■ **Task directions**: Output the lines of the records below exactly, beginning at their first line and ending at the line with "24.94%的企业选择寻找新"; include no pictures.

■ **Input data**:
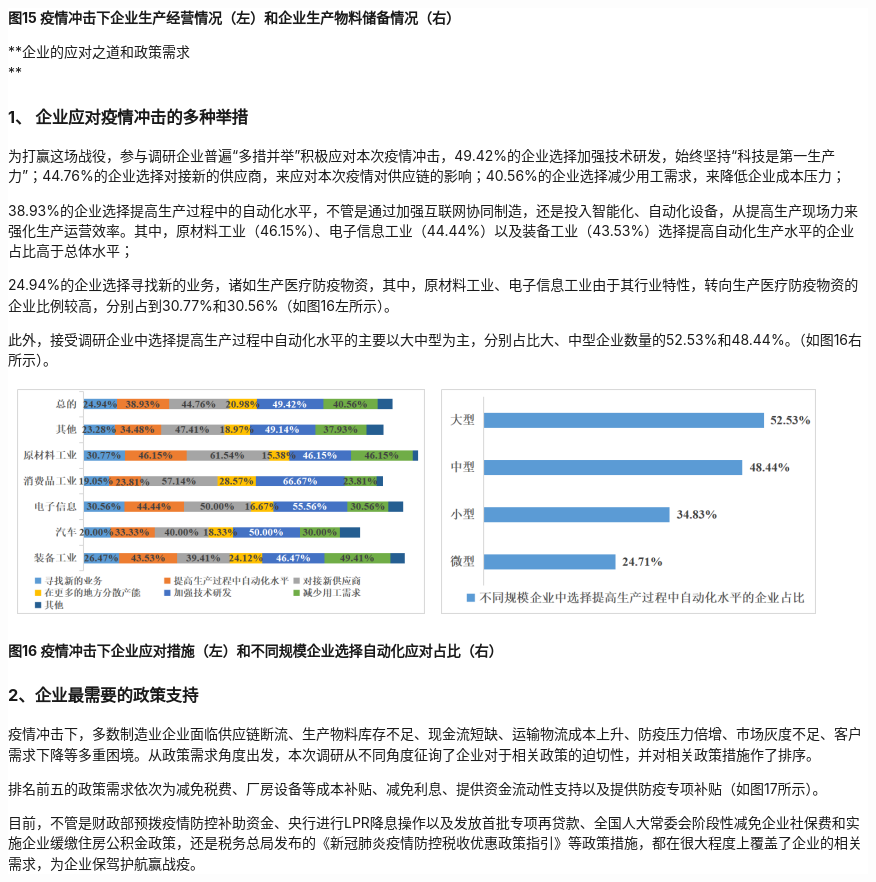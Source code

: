 **图15 疫情冲击下企业生产经营情况（左）和企业生产物料储备情况（右）**  

**企业的应对之道和政策需求  
**

  

### **1、 企业应对疫情冲击的多种举措**

为打赢这场战役，参与调研企业普遍“多措并举”积极应对本次疫情冲击，49.42%的企业选择加强技术研发，始终坚持“科技是第一生产力”；44.76%的企业选择对接新的供应商，来应对本次疫情对供应链的影响；40.56%的企业选择减少用工需求，来降低企业成本压力；

  

38.93%的企业选择提高生产过程中的自动化水平，不管是通过加强互联网协同制造，还是投入智能化、自动化设备，从提高生产现场力来强化生产运营效率。其中，原材料工业（46.15%）、电子信息工业（44.44%）以及装备工业（43.53%）选择提高自动化生产水平的企业占比高于总体水平；

  

24.94%的企业选择寻找新的业务，诸如生产医疗防疫物资，其中，原材料工业、电子信息工业由于其行业特性，转向生产医疗防疫物资的企业比例较高，分别占到30.77%和30.56%（如图16左所示）。

  

此外，接受调研企业中选择提高生产过程中自动化水平的主要以大中型为主，分别占比大、中型企业数量的52.53%和48.44%。（如图16右所示）。

![](/images/post/18d84d4a103ad30b25decf26bd5ba9dd.jpg)

**图16 疫情冲击下企业应对措施（左）和不同规模企业选择自动化应对占比（右）**  

### **2、企业最需要的政策支持**

疫情冲击下，多数制造业企业面临供应链断流、生产物料库存不足、现金流短缺、运输物流成本上升、防疫压力倍增、市场灰度不足、客户需求下降等多重困境。从政策需求角度出发，本次调研从不同角度征询了企业对于相关政策的迫切性，并对相关政策措施作了排序。

  

排名前五的政策需求依次为减免税费、厂房设备等成本补贴、减免利息、提供资金流动性支持以及提供防疫专项补贴（如图17所示）。

  

目前，不管是财政部预拨疫情防控补助资金、央行进行LPR降息操作以及发放首批专项再贷款、全国人大常委会阶段性减免企业社保费和实施企业缓缴住房公积金政策，还是税务总局发布的《新冠肺炎疫情防控税收优惠政策指引》等政策措施，都在很大程度上覆盖了企业的相关需求，为企业保驾护航赢战疫。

■ **Response to the exercise**:
Source code

: **图15 疫情冲击下企业生产经营情况（左）和企业生产物料储备情况（右）**  

**企业的应对之道和政策需求  
**

  

### **1、 企业应对疫情冲击的多种举措**

为打赢这场战役，参与调研企业普遍“多措并举”积极应对本次疫情冲击，49.42%的企业选择加强技术研发，始终坚持“科技是第一生产力”；44.76%的企业选择对接新的供应商，来应对本次疫情对供应链的影响；40.56%的企业选择减少用工需求，来降低企业成本压力；

  

38.93%的企业选择提高生产过程中的自动化水平，不管是通过加强互联网协同制造，还是投入智能化、自动化设备，从提高生产现场力来强化生产运营效率。其中，原材料工业（46.15%）、电子信息工业（44.44%）以及装备工业（43.53%）选择提高自动化生产水平的企业占比高于总体水平；

  

24.94%的企业选择寻找新的业务，诸如生产医疗防疫物资，其中，原材料工业、电子信息工业由于其行业特性，转向生产医疗防疫物资的企业比例较高，分别占到30.77%和30.56%（如图16左所示）。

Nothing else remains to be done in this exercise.